* [SUPPLIED MATERIAL]
════════════════════

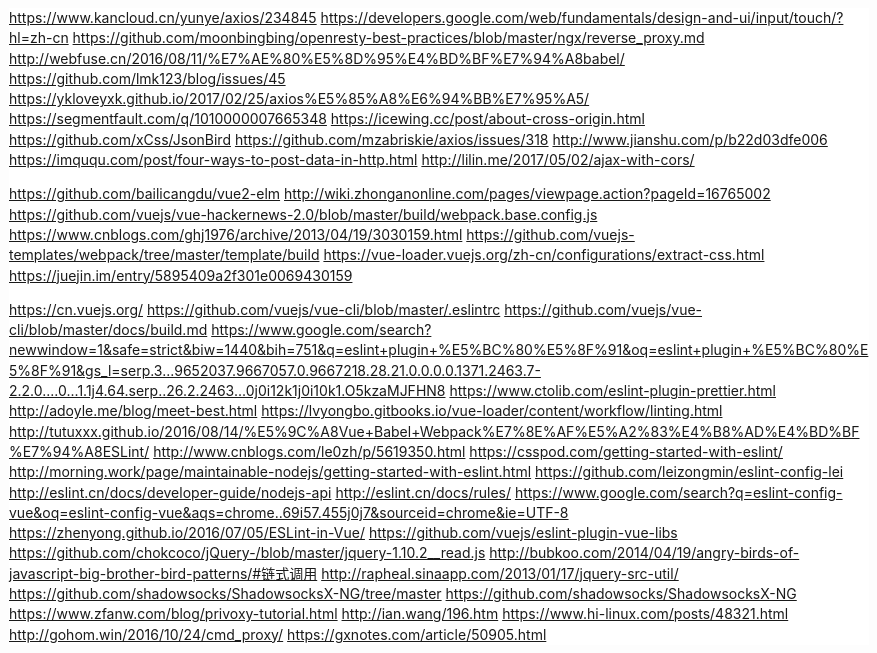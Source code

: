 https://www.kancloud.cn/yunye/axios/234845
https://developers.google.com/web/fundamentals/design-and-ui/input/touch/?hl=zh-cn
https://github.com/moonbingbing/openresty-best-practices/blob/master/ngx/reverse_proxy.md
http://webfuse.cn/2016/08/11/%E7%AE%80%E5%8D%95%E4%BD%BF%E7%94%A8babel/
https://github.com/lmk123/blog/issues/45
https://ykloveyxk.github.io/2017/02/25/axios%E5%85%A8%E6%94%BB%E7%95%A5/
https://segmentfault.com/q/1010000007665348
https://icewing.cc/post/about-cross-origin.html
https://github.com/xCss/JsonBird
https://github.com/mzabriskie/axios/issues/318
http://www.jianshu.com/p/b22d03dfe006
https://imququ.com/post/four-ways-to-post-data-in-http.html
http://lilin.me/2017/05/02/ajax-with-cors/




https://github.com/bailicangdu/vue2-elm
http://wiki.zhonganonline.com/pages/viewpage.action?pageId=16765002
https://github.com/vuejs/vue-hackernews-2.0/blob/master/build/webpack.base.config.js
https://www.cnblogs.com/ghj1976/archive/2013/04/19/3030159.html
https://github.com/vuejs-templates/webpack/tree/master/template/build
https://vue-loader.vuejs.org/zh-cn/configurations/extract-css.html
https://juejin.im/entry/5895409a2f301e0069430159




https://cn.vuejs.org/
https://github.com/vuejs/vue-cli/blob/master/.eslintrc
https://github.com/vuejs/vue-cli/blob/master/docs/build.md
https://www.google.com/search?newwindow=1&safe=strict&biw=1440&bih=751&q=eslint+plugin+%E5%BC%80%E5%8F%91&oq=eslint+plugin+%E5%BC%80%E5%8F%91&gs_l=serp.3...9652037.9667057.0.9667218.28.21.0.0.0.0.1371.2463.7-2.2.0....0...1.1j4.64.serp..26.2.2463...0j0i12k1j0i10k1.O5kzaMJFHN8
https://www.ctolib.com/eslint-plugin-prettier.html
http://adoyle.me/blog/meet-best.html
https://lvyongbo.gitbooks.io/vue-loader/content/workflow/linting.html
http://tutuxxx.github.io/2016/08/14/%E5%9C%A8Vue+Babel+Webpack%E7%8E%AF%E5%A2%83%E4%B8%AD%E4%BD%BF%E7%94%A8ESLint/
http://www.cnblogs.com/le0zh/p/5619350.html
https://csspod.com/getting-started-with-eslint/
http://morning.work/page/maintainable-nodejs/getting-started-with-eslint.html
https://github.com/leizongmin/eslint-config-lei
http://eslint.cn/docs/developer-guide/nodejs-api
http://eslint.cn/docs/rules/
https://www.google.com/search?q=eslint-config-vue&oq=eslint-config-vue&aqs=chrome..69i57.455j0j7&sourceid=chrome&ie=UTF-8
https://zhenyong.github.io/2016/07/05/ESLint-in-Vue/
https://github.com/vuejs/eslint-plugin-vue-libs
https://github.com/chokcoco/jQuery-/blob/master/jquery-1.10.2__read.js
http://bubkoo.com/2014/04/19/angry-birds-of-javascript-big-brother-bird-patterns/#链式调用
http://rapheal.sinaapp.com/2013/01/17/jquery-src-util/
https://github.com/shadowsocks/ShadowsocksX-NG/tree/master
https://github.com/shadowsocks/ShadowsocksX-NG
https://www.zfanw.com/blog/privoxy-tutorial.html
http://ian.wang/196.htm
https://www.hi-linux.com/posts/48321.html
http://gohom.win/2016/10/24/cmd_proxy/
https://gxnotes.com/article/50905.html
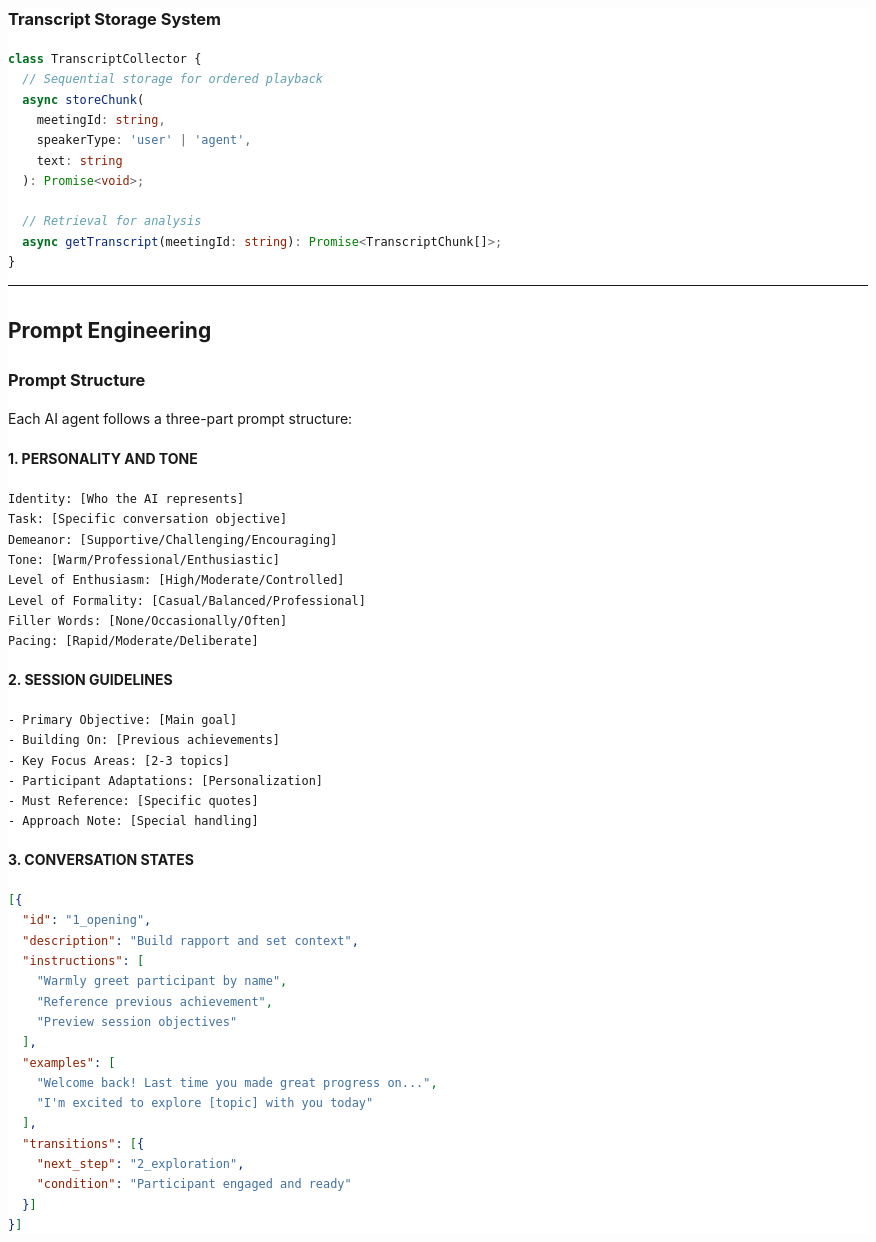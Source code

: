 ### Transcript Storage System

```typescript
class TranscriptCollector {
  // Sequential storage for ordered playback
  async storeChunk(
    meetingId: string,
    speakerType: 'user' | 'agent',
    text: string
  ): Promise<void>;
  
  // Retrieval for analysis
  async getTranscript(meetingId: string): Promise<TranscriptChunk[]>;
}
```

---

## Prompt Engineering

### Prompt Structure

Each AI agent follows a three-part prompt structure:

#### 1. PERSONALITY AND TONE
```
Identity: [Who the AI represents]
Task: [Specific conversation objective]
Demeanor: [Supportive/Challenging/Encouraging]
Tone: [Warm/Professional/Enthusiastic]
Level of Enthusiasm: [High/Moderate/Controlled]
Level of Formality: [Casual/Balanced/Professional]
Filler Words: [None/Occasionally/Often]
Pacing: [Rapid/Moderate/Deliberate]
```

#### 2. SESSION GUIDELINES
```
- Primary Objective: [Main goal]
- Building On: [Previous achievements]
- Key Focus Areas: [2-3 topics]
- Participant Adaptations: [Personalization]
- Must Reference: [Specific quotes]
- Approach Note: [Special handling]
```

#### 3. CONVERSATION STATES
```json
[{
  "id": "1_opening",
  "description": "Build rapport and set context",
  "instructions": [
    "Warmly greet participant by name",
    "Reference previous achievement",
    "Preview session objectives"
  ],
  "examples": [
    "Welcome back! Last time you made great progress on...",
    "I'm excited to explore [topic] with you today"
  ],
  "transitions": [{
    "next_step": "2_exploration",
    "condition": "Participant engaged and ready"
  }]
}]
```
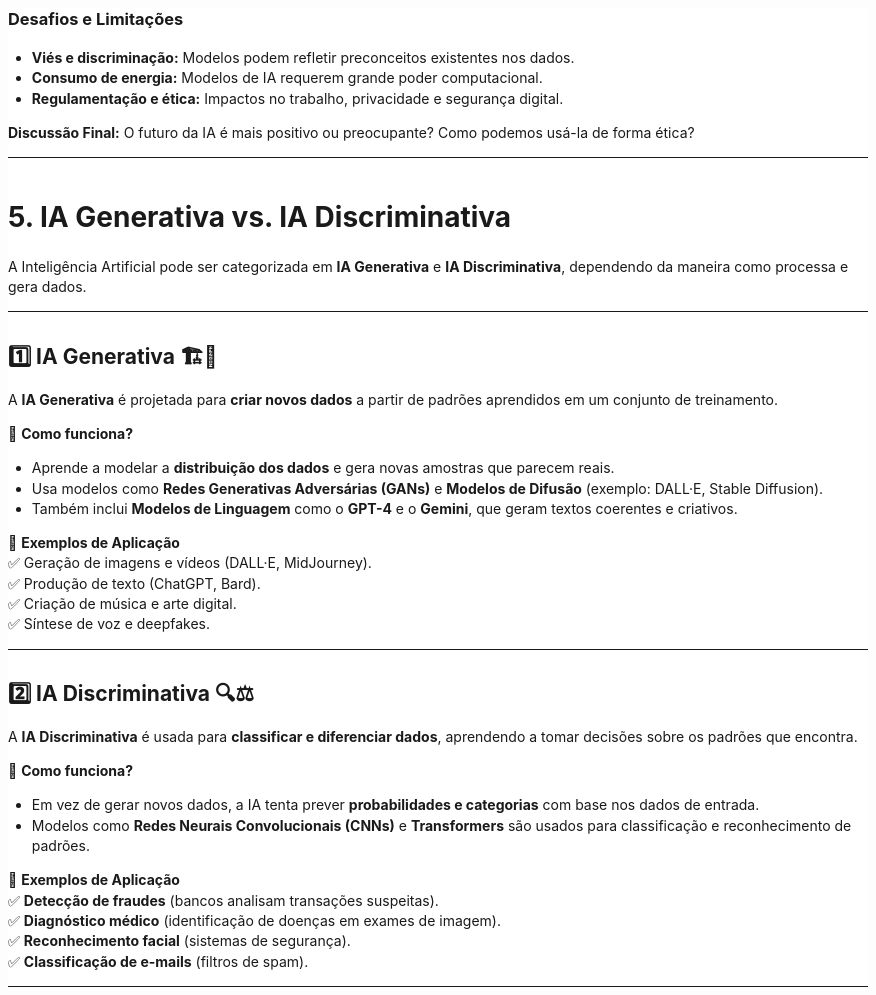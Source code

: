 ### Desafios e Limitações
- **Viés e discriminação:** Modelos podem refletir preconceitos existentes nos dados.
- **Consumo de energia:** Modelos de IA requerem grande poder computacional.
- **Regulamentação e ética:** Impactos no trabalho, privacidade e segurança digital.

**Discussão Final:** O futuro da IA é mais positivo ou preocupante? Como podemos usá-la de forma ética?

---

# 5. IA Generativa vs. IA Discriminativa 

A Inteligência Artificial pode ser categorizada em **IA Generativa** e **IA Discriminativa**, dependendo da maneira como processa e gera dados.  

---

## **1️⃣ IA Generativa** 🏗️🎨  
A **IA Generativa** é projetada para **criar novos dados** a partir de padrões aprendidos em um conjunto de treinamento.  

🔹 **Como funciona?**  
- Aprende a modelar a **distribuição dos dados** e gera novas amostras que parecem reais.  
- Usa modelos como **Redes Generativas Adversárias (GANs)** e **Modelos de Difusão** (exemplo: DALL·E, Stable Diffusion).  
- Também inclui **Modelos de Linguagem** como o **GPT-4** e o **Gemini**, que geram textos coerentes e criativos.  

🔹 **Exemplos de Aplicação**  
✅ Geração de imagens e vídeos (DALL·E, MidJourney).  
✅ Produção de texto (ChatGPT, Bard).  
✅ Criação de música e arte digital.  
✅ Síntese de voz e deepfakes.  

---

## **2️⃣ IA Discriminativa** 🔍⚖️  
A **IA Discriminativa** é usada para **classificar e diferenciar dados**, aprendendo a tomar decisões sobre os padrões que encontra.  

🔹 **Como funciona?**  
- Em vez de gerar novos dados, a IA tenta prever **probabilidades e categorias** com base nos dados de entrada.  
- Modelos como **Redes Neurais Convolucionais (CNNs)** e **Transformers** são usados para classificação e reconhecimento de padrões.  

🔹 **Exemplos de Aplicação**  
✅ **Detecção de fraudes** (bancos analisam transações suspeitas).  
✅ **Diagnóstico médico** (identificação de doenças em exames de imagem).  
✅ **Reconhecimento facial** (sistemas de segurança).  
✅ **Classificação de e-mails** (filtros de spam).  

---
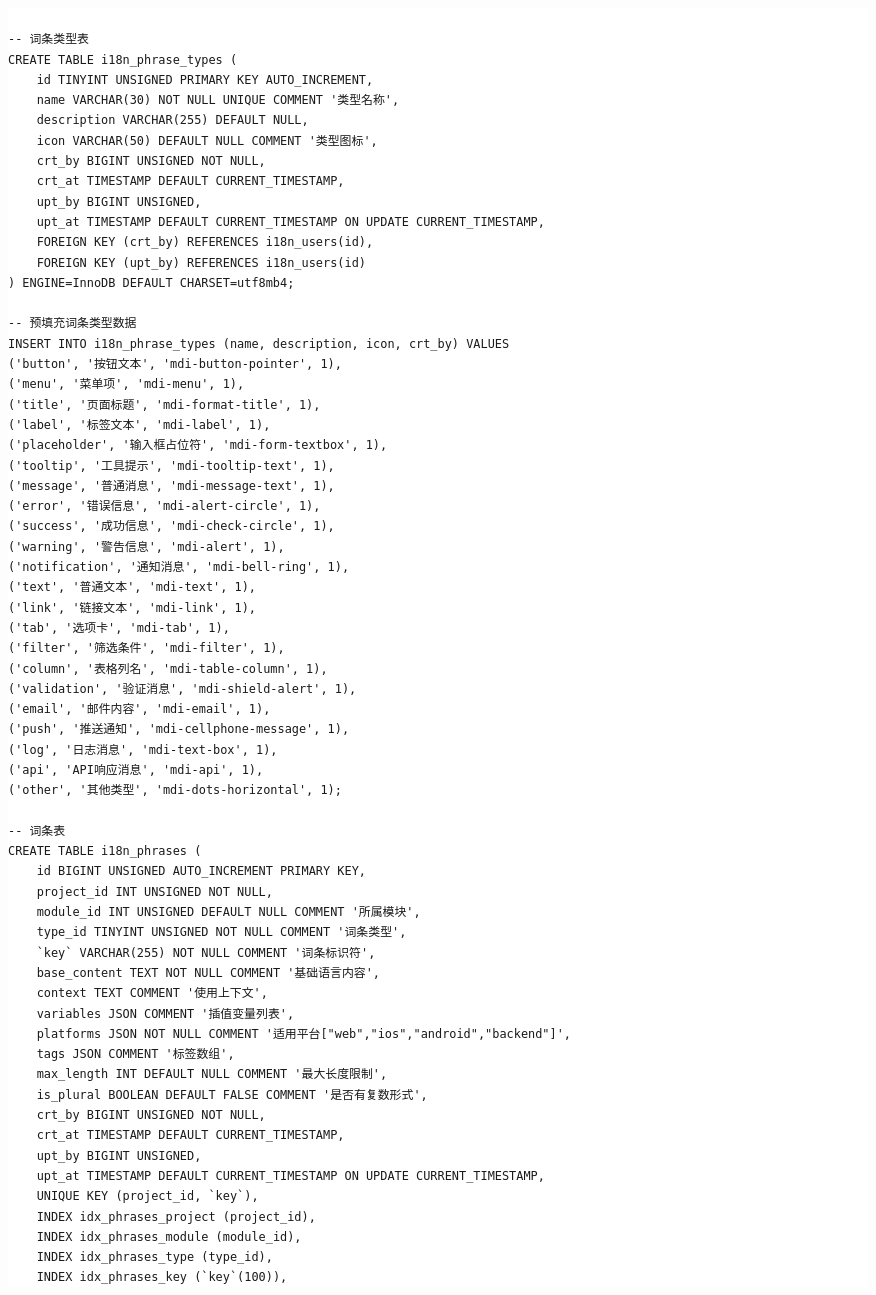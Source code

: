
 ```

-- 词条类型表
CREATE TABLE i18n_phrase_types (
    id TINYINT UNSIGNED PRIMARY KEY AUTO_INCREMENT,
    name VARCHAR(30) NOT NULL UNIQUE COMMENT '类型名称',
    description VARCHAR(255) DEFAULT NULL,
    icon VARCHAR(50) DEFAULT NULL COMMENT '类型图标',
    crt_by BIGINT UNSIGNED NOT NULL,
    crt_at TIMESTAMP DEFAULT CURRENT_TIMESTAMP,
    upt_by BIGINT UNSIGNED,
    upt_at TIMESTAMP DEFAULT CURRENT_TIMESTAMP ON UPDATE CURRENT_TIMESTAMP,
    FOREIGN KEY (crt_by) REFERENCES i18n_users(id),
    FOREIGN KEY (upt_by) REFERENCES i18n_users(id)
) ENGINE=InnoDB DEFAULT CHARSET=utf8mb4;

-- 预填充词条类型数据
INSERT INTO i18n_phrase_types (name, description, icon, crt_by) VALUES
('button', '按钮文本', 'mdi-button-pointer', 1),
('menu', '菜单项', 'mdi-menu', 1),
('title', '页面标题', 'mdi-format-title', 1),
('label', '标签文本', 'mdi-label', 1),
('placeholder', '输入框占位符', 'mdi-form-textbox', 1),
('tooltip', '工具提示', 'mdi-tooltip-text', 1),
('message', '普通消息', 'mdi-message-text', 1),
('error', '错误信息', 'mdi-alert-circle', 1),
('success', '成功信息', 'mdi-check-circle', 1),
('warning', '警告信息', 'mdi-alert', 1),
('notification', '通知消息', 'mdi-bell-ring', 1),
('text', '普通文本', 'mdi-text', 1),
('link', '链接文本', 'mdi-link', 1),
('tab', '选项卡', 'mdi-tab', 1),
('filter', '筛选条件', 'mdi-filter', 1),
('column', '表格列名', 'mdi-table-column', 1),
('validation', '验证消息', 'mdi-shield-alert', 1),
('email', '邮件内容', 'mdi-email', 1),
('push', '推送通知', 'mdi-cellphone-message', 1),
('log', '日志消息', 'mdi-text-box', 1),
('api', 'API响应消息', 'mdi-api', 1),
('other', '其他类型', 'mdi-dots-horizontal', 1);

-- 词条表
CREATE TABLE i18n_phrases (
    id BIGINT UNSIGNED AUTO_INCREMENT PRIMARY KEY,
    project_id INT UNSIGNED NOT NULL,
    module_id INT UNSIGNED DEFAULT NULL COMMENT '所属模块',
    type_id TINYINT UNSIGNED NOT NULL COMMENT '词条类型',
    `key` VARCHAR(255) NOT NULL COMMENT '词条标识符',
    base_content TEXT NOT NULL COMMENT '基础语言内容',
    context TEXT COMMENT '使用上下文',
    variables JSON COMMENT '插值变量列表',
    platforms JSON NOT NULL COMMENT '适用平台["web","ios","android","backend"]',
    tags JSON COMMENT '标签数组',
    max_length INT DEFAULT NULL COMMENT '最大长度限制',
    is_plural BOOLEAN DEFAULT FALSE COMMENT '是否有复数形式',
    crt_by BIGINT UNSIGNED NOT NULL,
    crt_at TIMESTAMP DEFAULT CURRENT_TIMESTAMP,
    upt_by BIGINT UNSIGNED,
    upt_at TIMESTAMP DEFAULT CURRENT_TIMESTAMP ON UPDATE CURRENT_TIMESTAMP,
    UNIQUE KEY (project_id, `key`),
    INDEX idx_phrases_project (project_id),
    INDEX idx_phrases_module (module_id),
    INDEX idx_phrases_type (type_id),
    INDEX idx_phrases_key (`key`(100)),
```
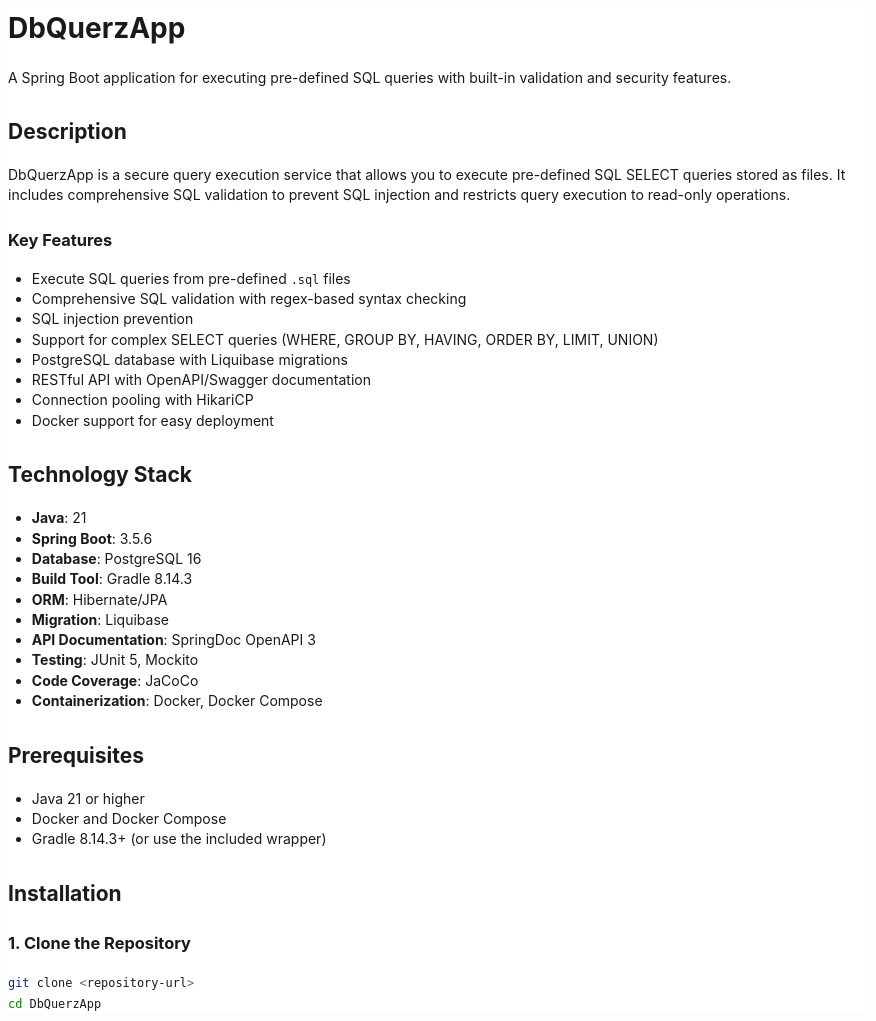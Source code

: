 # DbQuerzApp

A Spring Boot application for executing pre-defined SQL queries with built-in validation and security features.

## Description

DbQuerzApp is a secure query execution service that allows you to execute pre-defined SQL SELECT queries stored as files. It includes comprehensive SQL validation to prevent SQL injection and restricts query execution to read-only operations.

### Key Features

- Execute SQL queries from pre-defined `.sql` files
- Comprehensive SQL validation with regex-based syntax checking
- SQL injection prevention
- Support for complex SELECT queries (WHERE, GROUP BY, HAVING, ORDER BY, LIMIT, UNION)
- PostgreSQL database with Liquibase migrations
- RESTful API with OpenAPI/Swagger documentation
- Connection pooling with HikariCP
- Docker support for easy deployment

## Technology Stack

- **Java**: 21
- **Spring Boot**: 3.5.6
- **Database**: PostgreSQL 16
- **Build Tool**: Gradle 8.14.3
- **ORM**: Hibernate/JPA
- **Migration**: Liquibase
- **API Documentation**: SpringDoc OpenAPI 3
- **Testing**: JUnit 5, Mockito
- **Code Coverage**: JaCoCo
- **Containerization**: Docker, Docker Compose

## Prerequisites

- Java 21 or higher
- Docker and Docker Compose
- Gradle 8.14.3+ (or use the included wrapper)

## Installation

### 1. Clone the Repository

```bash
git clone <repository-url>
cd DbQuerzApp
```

════════════════════

* [DIRECTIONS FOR THIS TASK] From the first line above through the line containing "https://www.cnblogs.com/ghj1976/archive/2013/04/19/3030159.html", copy everything exactly, without the pictures.

* [RESULT]
Source code

: https://www.kancloud.cn/yunye/axios/234845
https://developers.google.com/web/fundamentals/design-and-ui/input/touch/?hl=zh-cn
https://github.com/moonbingbing/openresty-best-practices/blob/master/ngx/reverse_proxy.md
http://webfuse.cn/2016/08/11/%E7%AE%80%E5%8D%95%E4%BD%BF%E7%94%A8babel/
https://github.com/lmk123/blog/issues/45
https://ykloveyxk.github.io/2017/02/25/axios%E5%85%A8%E6%94%BB%E7%95%A5/
https://segmentfault.com/q/1010000007665348
https://icewing.cc/post/about-cross-origin.html
https://github.com/xCss/JsonBird
https://github.com/mzabriskie/axios/issues/318
http://www.jianshu.com/p/b22d03dfe006
https://imququ.com/post/four-ways-to-post-data-in-http.html
http://lilin.me/2017/05/02/ajax-with-cors/




https://github.com/bailicangdu/vue2-elm
http://wiki.zhonganonline.com/pages/viewpage.action?pageId=16765002
https://github.com/vuejs/vue-hackernews-2.0/blob/master/build/webpack.base.config.js
https://www.cnblogs.com/ghj1976/archive/2013/04/19/3030159.html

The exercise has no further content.